Everyday, I feel I lose a little more of me...
The nights are all alone, and it's so hard for me to see...
I don't know yet what is to come, or what someday will be...
Please give me the strength my Lord to keep in sight of Thee...

This dusty tortured desert of the life that I now lead...
Has left my mind no growth of thought, just dying of the seed...
To leave my withered, fallen spirit only crushing need...
The sun that blisters peace of mind, cool rain cannot exceed...

Exceed the loss of heart and soul, that circumstance has wrought...
The fire burns straight through me, every step I take does not...
Allow me to believe in love again, even the thought...
The blinding sand that blows into my eyes is all I've got...
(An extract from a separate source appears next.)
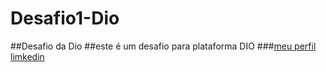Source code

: # Desafio1-Dio
##Desafio da Dio
##este é um desafio para plataforma DIO
###[meu perfil limkedin](https://www.linkedin.com/in/rodolfo-felipe-da-silva-747191109/)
All that I have left now of the life that I once knew...
A life then lost in comfort of the love I shared with you...
But now I climb the mountain filled with death, what must I do...
I pray Thee Lord, deliver me before my time is through...

Time that now runs past me, in a slow and cruel pace...
I feel as if nothing can change, or take me from this place...
My cries go out unheard, I scream across all time and space...
The hot dry desert wind blows on, I cannot hide my face...

I look in all directions for a place to lie my head...
Trying to remember prayers, forgetting what I've said...
Nothing lives in front of me, behind me all is dead...
This loneliness I've captured is the book that I have read...

I've read each word, and all of these have brought to me this pain...
I close the weathered cover, but the words come through again...
To follow me into this hell, that drives my soul insane...
I long just for a soft and quenching quiet drop of rain...

To you I know that I must seem a man who's lost his mind...
Alone inside my room, but telling stories of this kind...
But lying all alone here as I am, sometimes I find...
No thoughts of sleep or relaxation, help me to unwind...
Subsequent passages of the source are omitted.